Set the records down again, exactly, without their images.

==== SUPPLIED MATERIAL

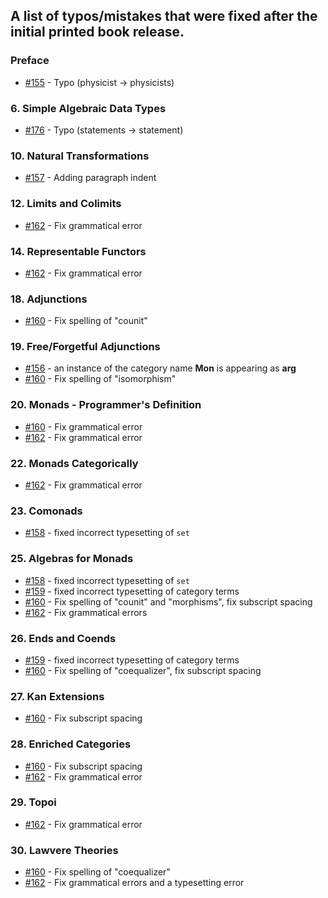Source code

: ## A list of typos/mistakes that were fixed after the initial printed book release.

### Preface

* [#155](https://github.com/hmemcpy/milewski-ctfp-pdf/pull/155) - Typo (physicist -> physicists)

### 6. Simple Algebraic Data Types

* [#176](https://github.com/hmemcpy/milewski-ctfp-pdf/pull/176) - Typo (statements -> statement)

### 10. Natural Transformations

* [#157](https://github.com/hmemcpy/milewski-ctfp-pdf/pull/157) - Adding paragraph indent

### 12. Limits and Colimits

* [#162](https://github.com/hmemcpy/milewski-ctfp-pdf/pull/162) - Fix grammatical error

### 14. Representable Functors

* [#162](https://github.com/hmemcpy/milewski-ctfp-pdf/pull/162) - Fix grammatical error

### 18. Adjunctions

* [#160](https://github.com/hmemcpy/milewski-ctfp-pdf/pull/160) - Fix spelling of "counit"

### 19. Free/Forgetful Adjunctions

* [#156](https://github.com/hmemcpy/milewski-ctfp-pdf/pull/156) - an instance of the category name **Mon** is appearing as **arg**
* [#160](https://github.com/hmemcpy/milewski-ctfp-pdf/pull/160) - Fix spelling of "isomorphism"

### 20. Monads - Programmer's Definition

* [#160](https://github.com/hmemcpy/milewski-ctfp-pdf/pull/160) - Fix grammatical error
* [#162](https://github.com/hmemcpy/milewski-ctfp-pdf/pull/162) - Fix grammatical error

### 22. Monads Categorically

* [#162](https://github.com/hmemcpy/milewski-ctfp-pdf/pull/162) - Fix grammatical error

### 23. Comonads

* [#158](https://github.com/hmemcpy/milewski-ctfp-pdf/pull/158) - fixed incorrect typesetting of `set`

### 25. Algebras for Monads

* [#158](https://github.com/hmemcpy/milewski-ctfp-pdf/pull/158) - fixed incorrect typesetting of `set`
* [#159](https://github.com/hmemcpy/milewski-ctfp-pdf/pull/159) - fixed incorrect typesetting of category terms
* [#160](https://github.com/hmemcpy/milewski-ctfp-pdf/pull/160) - Fix spelling of "counit" and "morphisms", fix subscript spacing
* [#162](https://github.com/hmemcpy/milewski-ctfp-pdf/pull/162) - Fix grammatical errors

### 26. Ends and Coends

* [#159](https://github.com/hmemcpy/milewski-ctfp-pdf/pull/159) - fixed incorrect typesetting of category terms
* [#160](https://github.com/hmemcpy/milewski-ctfp-pdf/pull/160) - Fix spelling of "coequalizer", fix subscript spacing

### 27. Kan Extensions

* [#160](https://github.com/hmemcpy/milewski-ctfp-pdf/pull/160) - Fix subscript spacing

### 28. Enriched Categories

* [#160](https://github.com/hmemcpy/milewski-ctfp-pdf/pull/160) - Fix subscript spacing
* [#162](https://github.com/hmemcpy/milewski-ctfp-pdf/pull/162) - Fix grammatical error

### 29. Topoi

* [#162](https://github.com/hmemcpy/milewski-ctfp-pdf/pull/162) - Fix grammatical error

### 30. Lawvere Theories

* [#160](https://github.com/hmemcpy/milewski-ctfp-pdf/pull/160) - Fix spelling of "coequalizer"
* [#162](https://github.com/hmemcpy/milewski-ctfp-pdf/pull/162) - Fix grammatical errors and a typesetting error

========

### SOLVED EXERCISE
Source code

: ## A list of typos/mistakes that were fixed after the initial printed book release.

### Preface

* [#155](https://github.com/hmemcpy/milewski-ctfp-pdf/pull/155) - Typo (physicist -> physicists)

### 6. Simple Algebraic Data Types

* [#176](https://github.com/hmemcpy/milewski-ctfp-pdf/pull/176) - Typo (statements -> statement)

### 10. Natural Transformations

* [#157](https://github.com/hmemcpy/milewski-ctfp-pdf/pull/157) - Adding paragraph indent

### 12. Limits and Colimits

* [#162](https://github.com/hmemcpy/milewski-ctfp-pdf/pull/162) - Fix grammatical error

### 14. Representable Functors

* [#162](https://github.com/hmemcpy/milewski-ctfp-pdf/pull/162) - Fix grammatical error

### 18. Adjunctions

* [#160](https://github.com/hmemcpy/milewski-ctfp-pdf/pull/160) - Fix spelling of "counit"

### 19. Free/Forgetful Adjunctions

* [#156](https://github.com/hmemcpy/milewski-ctfp-pdf/pull/156) - an instance of the category name **Mon** is appearing as **arg**
* [#160](https://github.com/hmemcpy/milewski-ctfp-pdf/pull/160) - Fix spelling of "isomorphism"

### 20. Monads - Programmer's Definition

* [#160](https://github.com/hmemcpy/milewski-ctfp-pdf/pull/160) - Fix grammatical error
* [#162](https://github.com/hmemcpy/milewski-ctfp-pdf/pull/162) - Fix grammatical error

### 22. Monads Categorically

* [#162](https://github.com/hmemcpy/milewski-ctfp-pdf/pull/162) - Fix grammatical error

### 23. Comonads

* [#158](https://github.com/hmemcpy/milewski-ctfp-pdf/pull/158) - fixed incorrect typesetting of `set`

### 25. Algebras for Monads

* [#158](https://github.com/hmemcpy/milewski-ctfp-pdf/pull/158) - fixed incorrect typesetting of `set`
* [#159](https://github.com/hmemcpy/milewski-ctfp-pdf/pull/159) - fixed incorrect typesetting of category terms
* [#160](https://github.com/hmemcpy/milewski-ctfp-pdf/pull/160) - Fix spelling of "counit" and "morphisms", fix subscript spacing
* [#162](https://github.com/hmemcpy/milewski-ctfp-pdf/pull/162) - Fix grammatical errors

### 26. Ends and Coends

* [#159](https://github.com/hmemcpy/milewski-ctfp-pdf/pull/159) - fixed incorrect typesetting of category terms
* [#160](https://github.com/hmemcpy/milewski-ctfp-pdf/pull/160) - Fix spelling of "coequalizer", fix subscript spacing

### 27. Kan Extensions

* [#160](https://github.com/hmemcpy/milewski-ctfp-pdf/pull/160) - Fix subscript spacing

### 28. Enriched Categories

* [#160](https://github.com/hmemcpy/milewski-ctfp-pdf/pull/160) - Fix subscript spacing
* [#162](https://github.com/hmemcpy/milewski-ctfp-pdf/pull/162) - Fix grammatical error

### 29. Topoi

* [#162](https://github.com/hmemcpy/milewski-ctfp-pdf/pull/162) - Fix grammatical error

### 30. Lawvere Theories

* [#160](https://github.com/hmemcpy/milewski-ctfp-pdf/pull/160) - Fix spelling of "coequalizer"
* [#162](https://github.com/hmemcpy/milewski-ctfp-pdf/pull/162) - Fix grammatical errors and a typesetting error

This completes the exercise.